Fine-grained analysis of intraoperative behavior and its impact on patient outcomes remain a longstanding challenge. We present Frame-to-Outcome (F2O), an end-to-end system that translates tissue dissection videos into gesture sequences and uncovers patterns associated with postoperative outcomes. Leveraging transformer-based spatial and temporal modeling and frame-wise classification, F2O robustly detects consecutive short (~2 seconds) gestures in the nerve-sparing step of robot-assisted radical prostatectomy (AUC: 0.80 frame-level; 0.81 video-level). F2O-derived features (gesture frequency, duration, and transitions) predicted postoperative outcomes with accuracy comparable to human annotations (0.79 vs. 0.75; overlapping 95% CI). Across 25 shared features, effect size directions were concordant with small differences (~ 0.07), and strong correlation (r = 0.96, p < 1e-14). F2O also captured key patterns linked to erectile function recovery, including prolonged tissue peeling and reduced energy use. By enabling automatic interpretable assessment, F2O establishes a foundation for data-driven surgical feedback and prospective clinical decision support.

Paper Structure

This paper contains 31 sections, 5 equations, 5 figures.

Figures (5)

  • Figure 1: Frame-to-Outcome (F2O) is an end-to-end AI system for surgical gesture sequence recognition and clinical outcome analysis. a, Surgical videos, such as those from the nerve-sparing (NS) step of robot-assisted radical prostatectomy (RARP), are annotated by trained human raters who identify over ten dominant gesture classes and label the start and end times of each gesture. Each video typically contains 2̃70 gestures over a 10-minute duration, with an average gesture lasting 2 seconds. Frame-to-Outcome (F2O) automates the recognition of these fine-grained gestures and enables downstream clinical outcome analysis. b, The system processes untrimmed tissue dissection videos and outputs a sequence of standardized surgical gesture probabilities by combining spatial and temporal modeling with frame-wise classification.

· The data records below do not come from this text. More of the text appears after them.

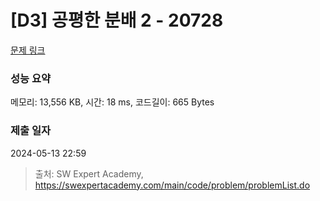 # [D3] 공평한 분배 2 - 20728 

[문제 링크](https://swexpertacademy.com/main/code/problem/problemDetail.do?contestProbId=AY6cg0MKeVkDFAXt) 

### 성능 요약

메모리: 13,556 KB, 시간: 18 ms, 코드길이: 665 Bytes

### 제출 일자

2024-05-13 22:59



> 출처: SW Expert Academy, https://swexpertacademy.com/main/code/problem/problemList.do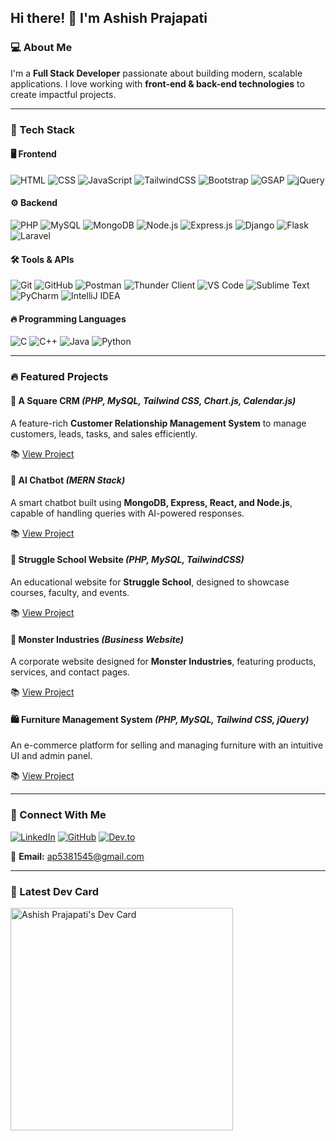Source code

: ## Hi there! 👋 I'm Ashish Prajapati

### 💻 About Me
I'm a **Full Stack Developer** passionate about building modern, scalable applications. I love working with **front-end & back-end technologies** to create impactful projects.

---

### 🚀 Tech Stack

#### 🖥️ **Frontend**
![HTML](https://img.shields.io/badge/-HTML5-E34F26?style=flat&logo=html5&logoColor=white)
![CSS](https://img.shields.io/badge/-CSS3-1572B6?style=flat&logo=css3&logoColor=white)
![JavaScript](https://img.shields.io/badge/-JavaScript-F7DF1E?style=flat&logo=javascript&logoColor=black)
![TailwindCSS](https://img.shields.io/badge/-TailwindCSS-38B2AC?style=flat&logo=tailwind-css&logoColor=white)
![Bootstrap](https://img.shields.io/badge/-Bootstrap-7952B3?style=flat&logo=bootstrap&logoColor=white)
![GSAP](https://img.shields.io/badge/-GSAP-88CE02?style=flat&logo=greensock&logoColor=white)
![jQuery](https://img.shields.io/badge/-jQuery-0769AD?style=flat&logo=jquery&logoColor=white)

#### ⚙️ **Backend**
![PHP](https://img.shields.io/badge/-PHP-777BB4?style=flat&logo=php&logoColor=white)
![MySQL](https://img.shields.io/badge/-MySQL-4479A1?style=flat&logo=mysql&logoColor=white)
![MongoDB](https://img.shields.io/badge/-MongoDB-47A248?style=flat&logo=mongodb&logoColor=white)
![Node.js](https://img.shields.io/badge/-Node.js-339933?style=flat&logo=node.js&logoColor=white)
![Express.js](https://img.shields.io/badge/-Express.js-000000?style=flat&logo=express&logoColor=white)
![Django](https://img.shields.io/badge/-Django-092E20?style=flat&logo=django&logoColor=white)
![Flask](https://img.shields.io/badge/-Flask-000000?style=flat&logo=flask&logoColor=white)
![Laravel](https://img.shields.io/badge/-Laravel-FF2D20?style=flat&logo=laravel&logoColor=white)

#### 🛠️ **Tools & APIs**
![Git](https://img.shields.io/badge/-Git-F05032?style=flat&logo=git&logoColor=white)
![GitHub](https://img.shields.io/badge/-GitHub-181717?style=flat&logo=github&logoColor=white)
![Postman](https://img.shields.io/badge/-Postman-FF6C37?style=flat&logo=postman&logoColor=white)
![Thunder Client](https://img.shields.io/badge/-Thunder_Client-000000?style=flat&logoColor=white)
![VS Code](https://img.shields.io/badge/-VS%20Code-007ACC?style=flat&logo=visual-studio-code&logoColor=white)
![Sublime Text](https://img.shields.io/badge/-Sublime_Text-FF9800?style=flat&logo=sublime-text&logoColor=white)
![PyCharm](https://img.shields.io/badge/-PyCharm-000000?style=flat&logo=pycharm&logoColor=white)
![IntelliJ IDEA](https://img.shields.io/badge/-IntelliJ_IDEA-000000?style=flat&logo=intellij-idea&logoColor=white)

#### 🔥 **Programming Languages**
![C](https://img.shields.io/badge/-C-A8B9CC?style=flat&logo=c&logoColor=white)
![C++](https://img.shields.io/badge/-C++-00599C?style=flat&logo=c%2B%2B&logoColor=white)
![Java](https://img.shields.io/badge/-Java-007396?style=flat&logo=java&logoColor=white)
![Python](https://img.shields.io/badge/-Python-3776AB?style=flat&logo=python&logoColor=white)

---

### 🔥 Featured Projects

#### 📌 **A Square CRM** *(PHP, MySQL, Tailwind CSS, Chart.js, Calendar.js)*
A feature-rich **Customer Relationship Management System** to manage customers, leads, tasks, and sales efficiently.

📚 [View Project](https://github.com/Anticoder03/CRM)

#### 🤖 **AI Chatbot** *(MERN Stack)*
A smart chatbot built using **MongoDB, Express, React, and Node.js**, capable of handling queries with AI-powered responses.

📚 [View Project](https://github.com/Anticoder03/chati-app)

#### 🏢 **Struggle School Website** *(PHP, MySQL, TailwindCSS)*
An educational website for **Struggle School**, designed to showcase courses, faculty, and events.

📚 [View Project](https://github.com/Anticoder03/struggle_school/)

#### 🏢 **Monster Industries** *(Business Website)*
A corporate website designed for **Monster Industries**, featuring products, services, and contact pages.

📚 [View Project](https://github.com/Anticoder03/moster_industries/)

#### 🛍️ **Furniture Management System** *(PHP, MySQL, Tailwind CSS, jQuery)*
An e-commerce platform for selling and managing furniture with an intuitive UI and admin panel.

📚 [View Project](https://github.com/Anticoder03/furniture-management)

---

### 💋 Connect With Me
[![LinkedIn](https://img.shields.io/badge/-Ashish%20Prajapati-blue?style=flat&logo=linkedin&logoColor=white)](https://www.linkedin.com/in/ashish-prajapati-68bb82242/)
[![GitHub](https://img.shields.io/badge/-Anticoder03-000000?style=flat&logo=github&logoColor=white)](https://github.com/Anticoder03)
[![Dev.to](https://img.shields.io/badge/-Anticoder03-black?style=flat&logo=dev.to&logoColor=white)](https://dev.to/anticoder03)

📧 **Email:** [ap5381545@gmail.com](mailto:ap5381545@gmail.com)

---

### 📌 Latest Dev Card
<a href="https://app.daily.dev/ashish03241"><img src="https://api.daily.dev/devcards/v2/frhbOXTfWXoQ9RXxZV8pj.png?type=default&r=6wa" width="356" alt="Ashish Prajapati's Dev Card"/></a>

Specifically, it processes sequences of 16 frames, leveraging spatial and temporal neighbors (red and green) to compute self-attention for each target patch (blue). These context-aware embeddings are then passed through a frame-wise classifier, which produces gesture probability distributions for each frame based on the aggregated representations. c, Sequence-based feature engineering is then applied to identify relationships with clinical outcomes, and results are evaluated through concordance analysis, including both feature-level and model-level concordance.
  • Figure 2: F2O accurately classifies frames across classes and videos. a, Frame-level performance across gesture classes of cold cut (c), hook (h), clip (k), camera move (m), peel (p), retraction (r), spread (s), assistant (a), coagulation (g), and energy cut (e), evaluated over five randomized data splits. b, Temporal alignment between model-predicted gesture probabilities and ground truth when applied frame-by-frame to the entire video. c, Video-level performance across 29 full-length videos in the test set, showing the distribution of AUC values.
  • Figure 3: Sequence based features
  • Figure 4: Effect size comparisons between the overlapping significant features of F2O and the ground truth gesture derived features. Positive effect size shows that the feature is correlated with better EF outcome. All features show the same direction and representation of populations.
  • Figure 5: Experiments across backbones and data scales showed consistent performance. a, Comparison of model performance across different transformer backbones, illustrating architectural flexibility. b, Impact of key design components on classification performance including the frame classifier architecture (Temporal Transformer Encoder), pretraining weights (Kinetics-400), and backbone optimization methods (Partial unfreezing, Low-Rank Adaptation), measured as relative changes from the baseline system. c, Model performance across increasing training data volumes, demonstrating robustness in low-data scenarios and scalability to new sites.